Your objective
The answer must consist solely of the lines from the start of the records through the line containing "The convergence of Krylov subspace methods", restated word for word, with no pictures.

== == ==

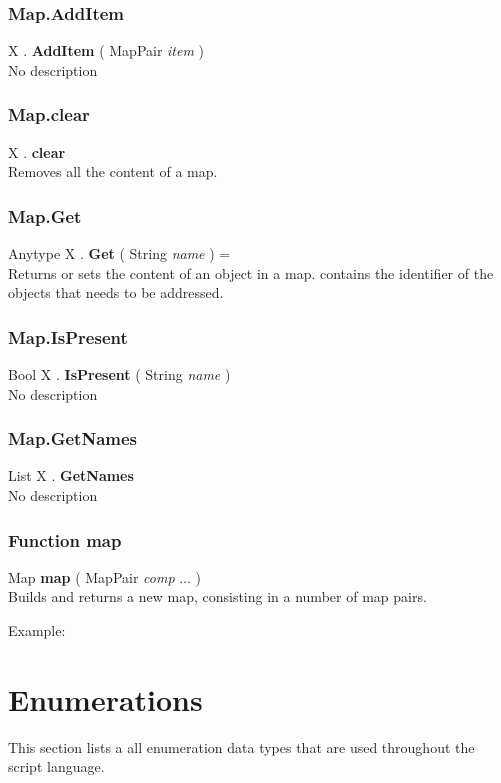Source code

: \subsubsection{Map.AddItem \label{F:Map:AddItem}}
X . \textbf{AddItem} ( MapPair \textit{item} ) \\
No description

\subsubsection{Map.clear \label{F:Map:clear}}
X . \textbf{clear} \\
Removes all the content of a map.

\subsubsection{Map.Get \label{F:Map:Get}}
Anytype X . \textbf{Get} ( String \textit{name} ) = \\
Returns or sets the content of an object in a map.  contains the identifier of the objects that needs to be addressed.

\subsubsection{Map.IsPresent \label{F:Map:IsPresent}}
Bool X . \textbf{IsPresent} ( String \textit{name} ) \\
No description

\subsubsection{Map.GetNames \label{F:Map:GetNames}}
List X . \textbf{GetNames} \\
No description

\subsubsection{Function map \label{F:map}}
Map \textbf{map} ( MapPair \textit{comp} ...  ) \\
Builds and returns a new map, consisting in a number of map pairs.

Example: \\

\section{Enumerations \label{Enumerations}}
This section lists a all enumeration data types that are used throughout the script language.

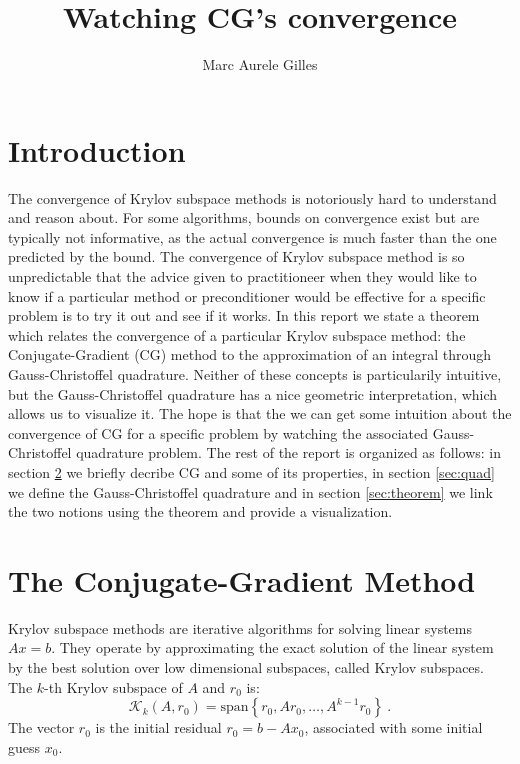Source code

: \documentclass[10pt,a4paper]{article}
\begin{document}
\title{Watching CG's convergence }
\author{Marc Aurele Gilles}
\maketitle

\section{Introduction}

The convergence of Krylov subspace methods is notoriously hard to understand and reason about. For some algorithms, bounds on convergence exist but are typically not informative, as the actual convergence is much faster than the one predicted by the bound. The convergence of Krylov subspace method is so unpredictable that the advice given to practitioneer when they would like to know if a particular method or preconditioner would be effective for a specific problem is to try it out and see if it works. In this report we state a theorem which relates the convergence of a particular Krylov subspace method: the Conjugate-Gradient (CG) method to the approximation of an integral through Gauss-Christoffel quadrature. 
Neither of these concepts is particularily intuitive, but the Gauss-Christoffel quadrature has a nice geometric interpretation, which allows us to visualize it. The hope is that the we can get some intuition about the convergence of CG for a specific problem by watching the associated Gauss-Christoffel quadrature problem.
The rest of the report is organized as follows: in section \ref{sec:CG} we briefly decribe CG and some of its properties, in section \ref{sec:quad} we define the Gauss-Christoffel quadrature and in section \ref{sec:theorem} we link the two notions using the theorem and provide a visualization.



\section{The Conjugate-Gradient Method} \label{sec:CG}

Krylov subspace methods are iterative algorithms for solving linear systems $Ax=b$. They operate by approximating the exact solution of the linear system by the best solution over low dimensional subspaces, called Krylov subspaces. The $k$-th Krylov subspace of $A$ and $r_0$ is:
\begin{equation}
\mathcal{K}_k\left( A, r_0\right) = \text{span}\left\lbrace r_0, Ar_0, \dots, A^{k-1}r_0 \right\rbrace \ .
\end{equation} 
The vector $r_0$ is the initial residual $r_0 = b - Ax_0$, associated with some initial guess $x_0$.
\end{document}
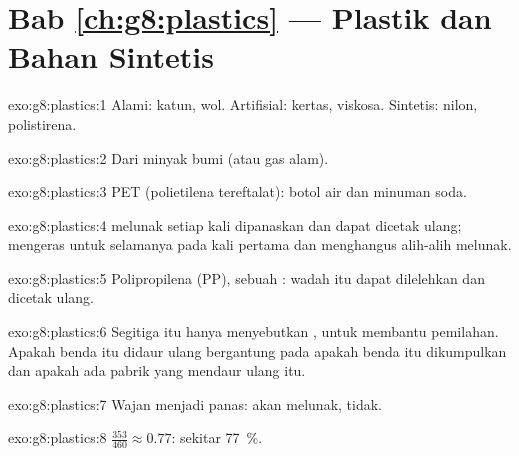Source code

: \section*{Bab \ref{ch:g8:plastics} --- Plastik dan Bahan Sintetis}

\begin{solution}{exo:g8:plastics:1}
Alami: katun, wol. Artifisial: kertas, viskosa. Sintetis: nilon,
polistirena.
\end{solution}

\begin{solution}{exo:g8:plastics:2}
Dari minyak bumi (atau gas alam).
\end{solution}

\begin{solution}{exo:g8:plastics:3}
PET (polietilena tereftalat): botol air dan minuman soda.
\end{solution}

\begin{solution}{exo:g8:plastics:4}
 melunak setiap kali dipanaskan dan dapat dicetak ulang;
 mengeras untuk selamanya pada kali pertama dan menghangus
alih-alih melunak.
\end{solution}

\begin{solution}{exo:g8:plastics:5}
Polipropilena (PP), sebuah : wadah itu dapat dilelehkan dan
dicetak ulang.
\end{solution}

\begin{solution}{exo:g8:plastics:6}
Segitiga itu hanya menyebutkan , untuk membantu pemilahan.
Apakah benda itu didaur ulang bergantung pada apakah benda itu
dikumpulkan dan apakah ada pabrik yang mendaur ulang  itu.
\end{solution}

\begin{solution}{exo:g8:plastics:7}
Wajan menjadi panas:  akan melunak,  tidak.
\end{solution}

\begin{solution}{exo:g8:plastics:8}
$\frac{353}{460} \approx 0.77$: sekitar \qty{77}{\percent}.
\end{solution}

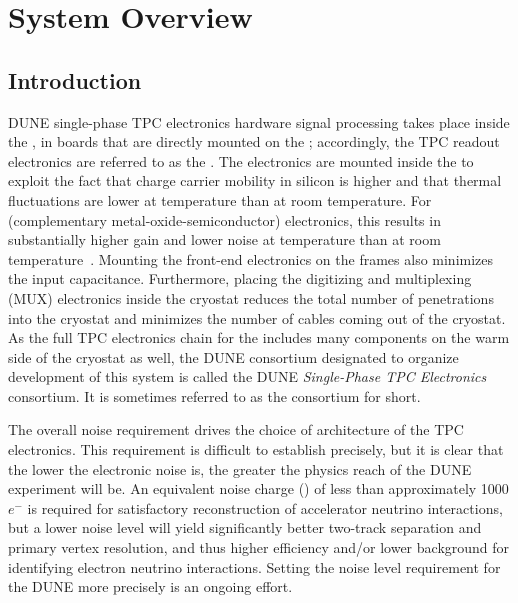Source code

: \section{System Overview}
\label{sec:fdsp-tpcelec-overview}


\subsection{Introduction}
\label{sec:fdsp-tpcelec-overview-intro}

DUNE single-phase TPC electronics hardware signal processing takes place inside the \lar, in boards that are directly mounted on the ; accordingly, the TPC readout electronics are referred to as the .  The electronics are mounted inside the \lar to exploit the fact that charge carrier mobility in silicon is higher and that thermal fluctuations are lower at \lar temperature than at room temperature.  For  (complementary metal-oxide-semiconductor) electronics, this results in substantially higher gain and lower noise at \lar temperature than at room temperature~\cite{larCMOS}.  Mounting the front-end electronics on the  frames also minimizes the input capacitance.  Furthermore, placing the digitizing and multiplexing (MUX) electronics inside the cryostat reduces the total number of penetrations into the cryostat and minimizes the number of cables coming out of the cryostat.  As the full TPC electronics chain for the  includes many components on the warm side of the cryostat as well, the DUNE consortium designated to organize development of this system is called the DUNE \textit{Single-Phase TPC Electronics} consortium. It is sometimes referred to as the  consortium for short.

The overall noise requirement drives the choice of architecture of the TPC electronics. This requirement is difficult to establish precisely, but it is clear that the lower the electronic noise is, the greater the physics reach of the DUNE experiment will be.  An equivalent noise charge () of less than approximately 1000$e^-$ is required for satisfactory reconstruction of accelerator neutrino interactions, but a lower noise level will yield significantly better two-track separation and primary vertex resolution, and thus higher efficiency and/or lower background for identifying electron neutrino interactions.  Setting the noise level requirement for the DUNE  more precisely is an ongoing effort.

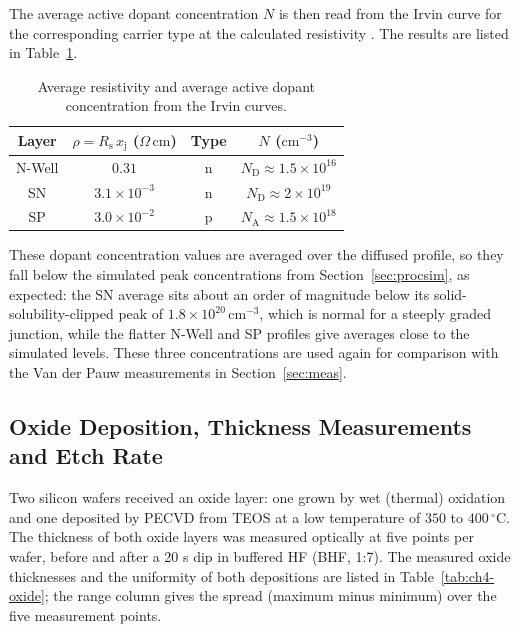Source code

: The average active dopant concentration $N$ is then read from the Irvin curve for the corresponding carrier type at the calculated resistivity \cite{et4icp_manual}. The results are listed in Table~\ref{tab:ch4-conc}.

\begin{table}[htbp]
  \centering
  \caption{Average resistivity and average active dopant concentration
  from the Irvin curves.}
  \label{tab:ch4-conc}
  \begin{tabular}{cccc}
    \toprule
    Layer & $\rho = R_\mathrm{s}\,x_\mathrm{j}$ ($\Omega\,\mathrm{cm}$) & Type & $N$ ($\mathrm{cm^{-3}}$) \\
    \midrule
    N-Well & $0.31$              & n & $N_\mathrm{D} \approx 1.5\times10^{16}$ \\
    SN     & $3.1\times10^{-3}$  & n & $N_\mathrm{D} \approx 2\times10^{19}$   \\
    SP     & $3.0\times10^{-2}$  & p & $N_\mathrm{A} \approx 1.5\times10^{18}$ \\
    \bottomrule
  \end{tabular}
\end{table}

These dopant concentration values are averaged over the diffused profile, so they fall below the simulated peak concentrations from Section~\ref{sec:procsim}, as expected: the SN average sits about an order of magnitude below its solid-solubility-clipped peak of $1.8\times10^{20}\,\mathrm{cm^{-3}}$, which is normal for a steeply graded junction, while the flatter N-Well and SP profiles give averages close to the simulated levels. These three concentrations are used again for comparison with the Van der Pauw measurements in Section~\ref{sec:meas}.


\subsection{Oxide Deposition, Thickness Measurements and Etch Rate}
Two silicon wafers received an oxide layer: one grown by wet (thermal) oxidation and one deposited by PECVD from TEOS at a low temperature of $350$ to $400\,^\circ$C. The thickness of both oxide layers was measured optically at five points per wafer, before and after a 20 s dip in buffered HF (BHF, 1:7). The measured oxide thicknesses and the uniformity of both depositions are listed in Table~\ref{tab:ch4-oxide}; the range column gives the spread (maximum minus minimum) over the five measurement points.

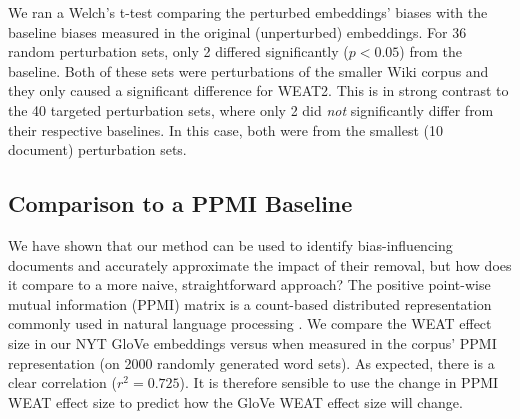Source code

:\documentclass{article}
\begin{document}
We ran a Welch's t-test comparing the perturbed embeddings' biases with the baseline biases measured in the original (unperturbed) embeddings.
For 36 random perturbation sets, only 2 differed significantly ($p < 0.05$) from the baseline.
Both of these sets were perturbations of the smaller Wiki corpus and they only caused a significant difference for WEAT2.
This is in strong contrast to the 40 targeted perturbation sets, where only 2 did \emph{not} significantly differ from their respective baselines.
In this case, both were from the smallest (10 document) perturbation sets.





\subsection{Comparison to a PPMI Baseline}
We have shown that our method can be used to identify bias-influencing documents and accurately approximate the impact of their removal, but how does it compare to a more naive, straightforward approach? 
The positive point-wise mutual information (PPMI) matrix is a count-based distributed representation commonly used in natural language processing \cite{PPMI}. 
We compare the WEAT effect size in our NYT GloVe embeddings versus when measured in the corpus' PPMI representation (on 2000 randomly generated word sets).
As expected, there is a clear correlation ($r^2=0.725$). 
It is therefore sensible to use the change in PPMI WEAT effect size to predict how the GloVe WEAT effect size will change.
\end{document}
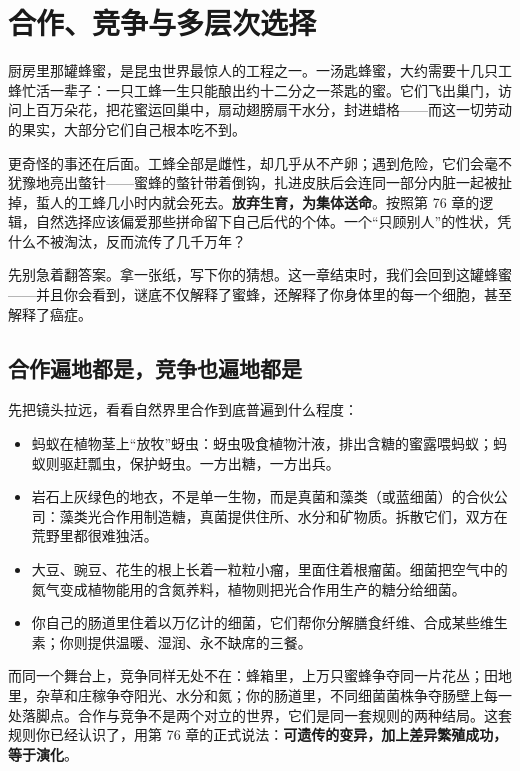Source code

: \chapter{合作、竞争与多层次选择}

\begin{kaichang}
厨房里那罐蜂蜜，是昆虫世界最惊人的工程之一。一汤匙蜂蜜，大约需要十几只工蜂忙活一辈子：一只工蜂一生只能酿出约十二分之一茶匙的蜜。它们飞出巢门，访问上百万朵花，把花蜜运回巢中，扇动翅膀扇干水分，封进蜡格——而这一切劳动的果实，大部分它们自己根本吃不到。

更奇怪的事还在后面。工蜂全部是雌性，却几乎从不产卵；遇到危险，它们会毫不犹豫地亮出螫针——蜜蜂的螫针带着倒钩，扎进皮肤后会连同一部分内脏一起被扯掉，蜇人的工蜂几小时内就会死去。\textbf{放弃生育，为集体送命}。按照第 76 章的逻辑，自然选择应该偏爱那些拼命留下自己后代的个体。一个“只顾别人”的性状，凭什么不被淘汰，反而流传了几千万年？

先别急着翻答案。拿一张纸，写下你的猜想。这一章结束时，我们会回到这罐蜂蜜——并且你会看到，谜底不仅解释了蜜蜂，还解释了你身体里的每一个细胞，甚至解释了癌症。
\end{kaichang}

\section{合作遍地都是，竞争也遍地都是}

先把镜头拉远，看看自然界里合作到底普遍到什么程度：

\begin{itemize}[itemsep=2pt]
\item 蚂蚁在植物茎上“放牧”蚜虫：蚜虫吸食植物汁液，排出含糖的蜜露喂蚂蚁；蚂蚁则驱赶瓢虫，保护蚜虫。一方出糖，一方出兵。
\item 岩石上灰绿色的地衣，不是单一生物，而是真菌和藻类（或蓝细菌）的合伙公司：藻类光合作用制造糖，真菌提供住所、水分和矿物质。拆散它们，双方在荒野里都很难独活。
\item 大豆、豌豆、花生的根上长着一粒粒小瘤，里面住着根瘤菌。细菌把空气中的氮气变成植物能用的含氮养料，植物则把光合作用生产的糖分给细菌。
\item 你自己的肠道里住着以万亿计的细菌，它们帮你分解膳食纤维、合成某些维生素；你则提供温暖、湿润、永不缺席的三餐。
\end{itemize}

而同一个舞台上，竞争同样无处不在：蜂箱里，上万只蜜蜂争夺同一片花丛；田地里，杂草和庄稼争夺阳光、水分和氮；你的肠道里，不同细菌菌株争夺肠壁上每一处落脚点。合作与竞争不是两个对立的世界，它们是同一套规则的两种结局。这套规则你已经认识了，用第 76 章的正式说法：\textbf{可遗传的变异，加上差异繁殖成功，等于演化}。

== == ==

Response below
Source code

: \subsubsection{Map.AddItem \label{F:Map:AddItem}}
X . \textbf{AddItem} ( MapPair \textit{item} ) \\
No description

\subsubsection{Map.clear \label{F:Map:clear}}
X . \textbf{clear} \\
Removes all the content of a map.

\subsubsection{Map.Get \label{F:Map:Get}}
Anytype X . \textbf{Get} ( String \textit{name} ) = \\
Returns or sets the content of an object in a map.  contains the identifier of the objects that needs to be addressed.

\subsubsection{Map.IsPresent \label{F:Map:IsPresent}}
Bool X . \textbf{IsPresent} ( String \textit{name} ) \\
No description

\subsubsection{Map.GetNames \label{F:Map:GetNames}}
List X . \textbf{GetNames} \\
No description

\subsubsection{Function map \label{F:map}}
Map \textbf{map} ( MapPair \textit{comp} ...  ) \\
Builds and returns a new map, consisting in a number of map pairs.

Example: \\

\section{Enumerations \label{Enumerations}}
This section lists a all enumeration data types that are used throughout the script language.

Source code

: \documentclass[10pt,a4paper]{article}
\begin{document}
\title{Watching CG's convergence }
\author{Marc Aurele Gilles}
\maketitle

\section{Introduction}

The convergence of Krylov subspace methods is notoriously hard to understand and reason about. For some algorithms, bounds on convergence exist but are typically not informative, as the actual convergence is much faster than the one predicted by the bound. The convergence of Krylov subspace method is so unpredictable that the advice given to practitioneer when they would like to know if a particular method or preconditioner would be effective for a specific problem is to try it out and see if it works. In this report we state a theorem which relates the convergence of a particular Krylov subspace method: the Conjugate-Gradient (CG) method to the approximation of an integral through Gauss-Christoffel quadrature. 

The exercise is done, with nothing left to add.